Mam dużo wspomnień z Bydgoszczy, przede wszystkim z czasów liceum. Uważam, że Bydgoszcz jest troszkę niedoceniana i mimo tego, co się o niej mówi, ma ona sporo zalet. Podoba mi się to miasto i dobrze się w nim czuję. Mam tutaj wielu znajomych, co również było ważnym powodem, dla którego rozważałem powrót do Bydgoszczy. Staram się często z nimi spotykać, by mieć okazję oderwać się trochę od tego siatkarskiego świata.

Mówisz o oderwaniu od tego świata, a ja następne pytanie mam o siatkówkę znowu. Jak zaczęła się Twoja przygoda z siatkówką?

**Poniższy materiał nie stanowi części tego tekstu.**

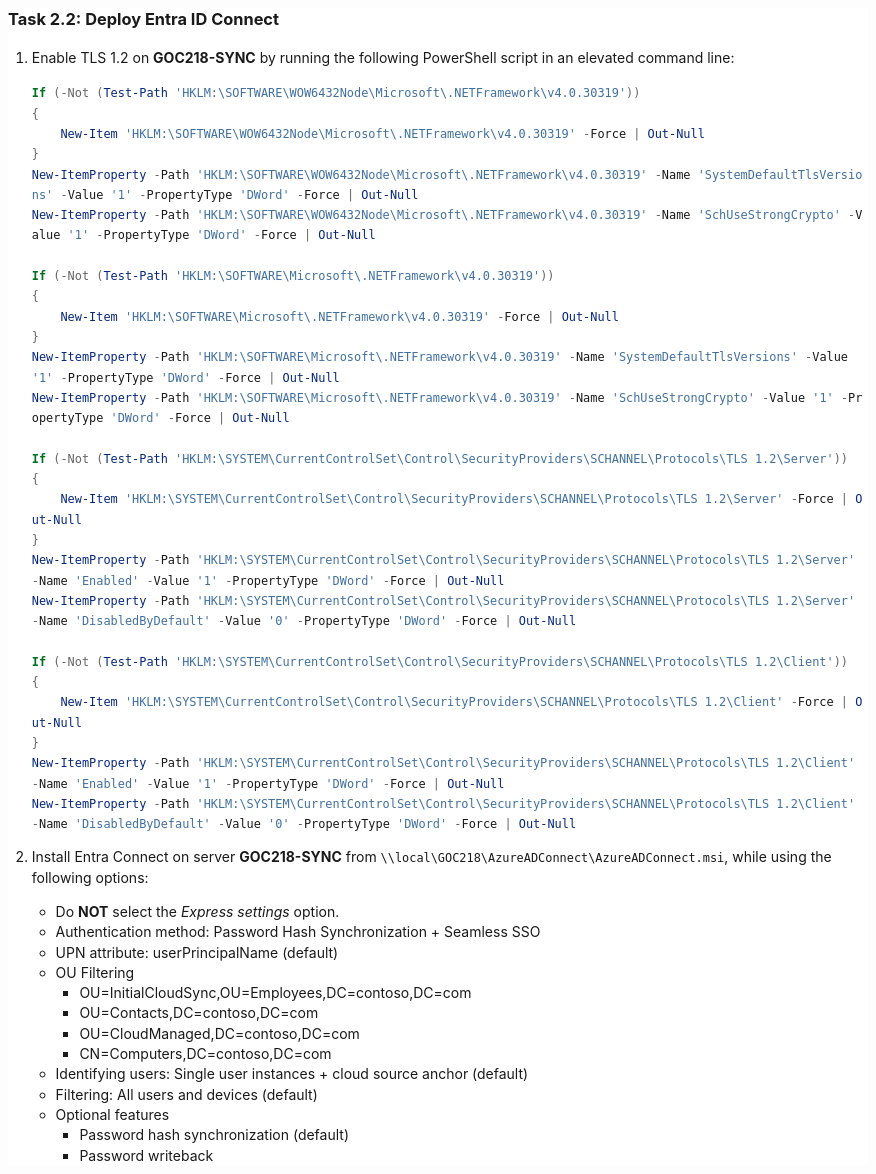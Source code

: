 ### Task 2.2: Deploy Entra ID Connect

1. Enable TLS 1.2 on **GOC218-SYNC** by running the following PowerShell script in an elevated command line:

    ```powershell
    If (-Not (Test-Path 'HKLM:\SOFTWARE\WOW6432Node\Microsoft\.NETFramework\v4.0.30319'))
    {
        New-Item 'HKLM:\SOFTWARE\WOW6432Node\Microsoft\.NETFramework\v4.0.30319' -Force | Out-Null
    }
    New-ItemProperty -Path 'HKLM:\SOFTWARE\WOW6432Node\Microsoft\.NETFramework\v4.0.30319' -Name 'SystemDefaultTlsVersions' -Value '1' -PropertyType 'DWord' -Force | Out-Null
    New-ItemProperty -Path 'HKLM:\SOFTWARE\WOW6432Node\Microsoft\.NETFramework\v4.0.30319' -Name 'SchUseStrongCrypto' -Value '1' -PropertyType 'DWord' -Force | Out-Null

    If (-Not (Test-Path 'HKLM:\SOFTWARE\Microsoft\.NETFramework\v4.0.30319'))
    {
        New-Item 'HKLM:\SOFTWARE\Microsoft\.NETFramework\v4.0.30319' -Force | Out-Null
    }
    New-ItemProperty -Path 'HKLM:\SOFTWARE\Microsoft\.NETFramework\v4.0.30319' -Name 'SystemDefaultTlsVersions' -Value '1' -PropertyType 'DWord' -Force | Out-Null
    New-ItemProperty -Path 'HKLM:\SOFTWARE\Microsoft\.NETFramework\v4.0.30319' -Name 'SchUseStrongCrypto' -Value '1' -PropertyType 'DWord' -Force | Out-Null

    If (-Not (Test-Path 'HKLM:\SYSTEM\CurrentControlSet\Control\SecurityProviders\SCHANNEL\Protocols\TLS 1.2\Server'))
    {
        New-Item 'HKLM:\SYSTEM\CurrentControlSet\Control\SecurityProviders\SCHANNEL\Protocols\TLS 1.2\Server' -Force | Out-Null
    }
    New-ItemProperty -Path 'HKLM:\SYSTEM\CurrentControlSet\Control\SecurityProviders\SCHANNEL\Protocols\TLS 1.2\Server' -Name 'Enabled' -Value '1' -PropertyType 'DWord' -Force | Out-Null
    New-ItemProperty -Path 'HKLM:\SYSTEM\CurrentControlSet\Control\SecurityProviders\SCHANNEL\Protocols\TLS 1.2\Server' -Name 'DisabledByDefault' -Value '0' -PropertyType 'DWord' -Force | Out-Null

    If (-Not (Test-Path 'HKLM:\SYSTEM\CurrentControlSet\Control\SecurityProviders\SCHANNEL\Protocols\TLS 1.2\Client'))
    {
        New-Item 'HKLM:\SYSTEM\CurrentControlSet\Control\SecurityProviders\SCHANNEL\Protocols\TLS 1.2\Client' -Force | Out-Null
    }
    New-ItemProperty -Path 'HKLM:\SYSTEM\CurrentControlSet\Control\SecurityProviders\SCHANNEL\Protocols\TLS 1.2\Client' -Name 'Enabled' -Value '1' -PropertyType 'DWord' -Force | Out-Null
    New-ItemProperty -Path 'HKLM:\SYSTEM\CurrentControlSet\Control\SecurityProviders\SCHANNEL\Protocols\TLS 1.2\Client' -Name 'DisabledByDefault' -Value '0' -PropertyType 'DWord' -Force | Out-Null
    ```

2. Install Entra Connect on server **GOC218-SYNC** from `\\local\GOC218\AzureADConnect\AzureADConnect.msi`,
   while using the following options:
    * Do **NOT** select the *Express settings* option.
    * Authentication method: Password Hash Synchronization + Seamless SSO
    * UPN attribute: userPrincipalName (default)
    * OU Filtering
        * OU=InitialCloudSync,OU=Employees,DC=contoso,DC=com
        * OU=Contacts,DC=contoso,DC=com
        * OU=CloudManaged,DC=contoso,DC=com
        * CN=Computers,DC=contoso,DC=com
    * Identifying users: Single user instances + cloud source anchor (default)
    * Filtering: All users and devices (default)
    * Optional features
        * Password hash synchronization (default)
        * Password writeback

Gdzieś ten sport zawsze się przejawiał w mojej rodzinie. Rodzice starali się aktywizować mojego brata i mnie. Zachęcali nas do różnych aktywności. W trzeciej klasie szkoły podstawowej  nadarzyła się okazja, żeby spróbować siatkówki. Mój tata wraz z innymi trenerami otworzyli  akademię, w której prowadzili zajęcia dla dzieciaków z podstawówki. Postanowiłem też tego spróbować. Przyszły pierwsze wyniki, zwycięstwa w mniejszych turniejach i poczułem, że jestem w tym dobry. Właśnie to mnie przyciągnęło do siatkówki na dłużej.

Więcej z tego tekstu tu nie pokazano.